PhD project: Simulation optimisation for the housing of homeless populations
Government bodies around the world are responsible for the housing which ensures that homeless people are not left unsheltered for extended periods of time and have access to good quality accommodation in the long run. To do this, they must balance the urgent requirements for emergency shelter with the long-term need for permanent housing, all within a limited budget.
The flow of people through government homeless care systems can be modelled as as queue. Due to the complexities and instability of such queueing systems, simulation modelling plays a vital role in estimating the societal impact of housing development plans, which we call solutions. Simulation models are good at capturing the complexities of the real-world system but using them to find an optimal solution is difficult because we can only obtain samples from the true distribution of the output of interest, such as the amount of unmet need. This PhD project aims to use novel simulation optimisation (SO) algorithms to find near-optimal solutions in the context of homeless care systems. These algorithms will use the approach of meta-modelling. An analytical model of a simplified version of the homeless care system can be used as a meta-model to quickly evaluate a solution and efficiently guide the search of a SO algorithm.

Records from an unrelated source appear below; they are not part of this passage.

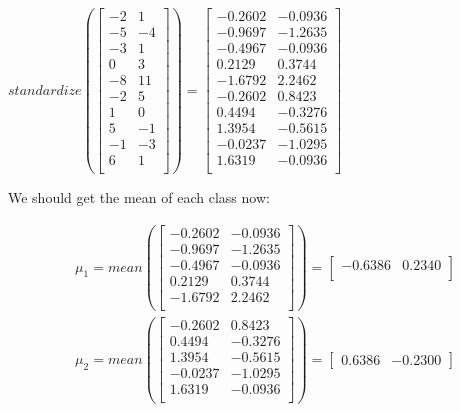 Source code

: \documentclass[12pt]{article}
\begin{document}
\begin{center}
$
standardize(
\begin{bmatrix}
-2 & 1\\
-5 & -4\\
-3 & 1\\
0 & 3\\
-8 & 11\\
-2 & 5\\
1 & 0\\
5 & -1\\
-1 & -3\\
6 & 1\\
\end{bmatrix}
)=\begin{bmatrix}
-0.2602 & -0.0936\\
-0.9697 & -1.2635\\
-0.4967 & -0.0936\\
0.2129 & 0.3744\\
-1.6792 & 2.2462\\
-0.2602 & 0.8423\\
0.4494 & -0.3276\\
1.3954 & -0.5615\\
-0.0237 & -1.0295\\
1.6319 & -0.0936\\
\end{bmatrix}
$
\\[0.1 in]
\end{center}
We should get the mean of each class now:
\begin{center}
\begin{align}
&\mu_{1} = mean\left(\begin{bmatrix}
-0.2602 & -0.0936\\
-0.9697 & -1.2635\\
-0.4967 & -0.0936\\
0.2129 & 0.3744\\
-1.6792 & 2.2462\\
\end{bmatrix}\right)
=
\begin{bmatrix}
-0.6386 & 0.2340\\
\end{bmatrix} \label{mean1} \\
&\mu_{2} = mean\left(\begin{bmatrix}
-0.2602 & 0.8423\\
0.4494 & -0.3276\\
1.3954 & -0.5615\\
-0.0237 & -1.0295\\
1.6319 & -0.0936\\
\end{bmatrix}\right)
=
\begin{bmatrix}
0.6386 & -0.2300
\end{bmatrix}\label{mean2}
\end{align}
\end{center}
\end{document}
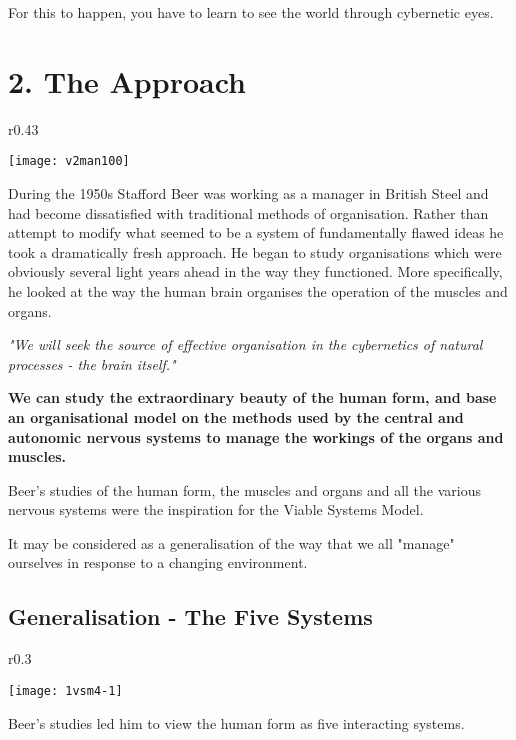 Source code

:For this to happen, you have to learn to see the world through cybernetic eyes.

\section*{2. The Approach}
\begin{wrapfigure}[12]{r}{0.43\textwidth}
    \begin{center}
        \texttt{[image: v2man100]}
    \end{center}
\end{wrapfigure}
During the 1950s Stafford Beer was working as a manager in British Steel and had become dissatisfied with traditional methods of organisation. Rather than attempt to modify what seemed to be a system of fundamentally flawed ideas he took a dramatically fresh approach. He began to study organisations which were obviously several light years ahead in the way they functioned. More specifically, he looked at the way the human brain organises the operation of the muscles and organs.

\textit{"We will seek the source of effective organisation in the cybernetics of natural processes - the brain itself."}

\textbf{We can study the extraordinary beauty of the human form, and base an organisational model on the methods used by the central and autonomic nervous systems to manage the workings of the organs and muscles.}

Beer's studies of the human form, the muscles and organs and all the various nervous systems were the inspiration for the Viable Systems Model.

It may be considered as a generalisation of the way that we all "manage" ourselves in response to a changing environment.


\subsection*{Generalisation - The Five Systems}

\begin{wrapfigure}{r}{0.3\textwidth}
    \begin{center}
        \texttt{[image: 1vsm4-1]}
    \end{center}
\end{wrapfigure}
Beer's studies led him to view the human form as five interacting systems.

The input models for the simulation will rely on forecasts for future homelessness which are highly uncertain. This uncertainty in the input models propagates through to the simulation output and is known as input uncertainty. The challenge in this research is to appropriately consider the impact of this input uncertainty on the simulation output and on the optimisation results. A further challenge is the fact that housing development plans are typically revisited. This adds a dynamic element to the decision-making processes which is rarely considered in the context of simulation optimisation.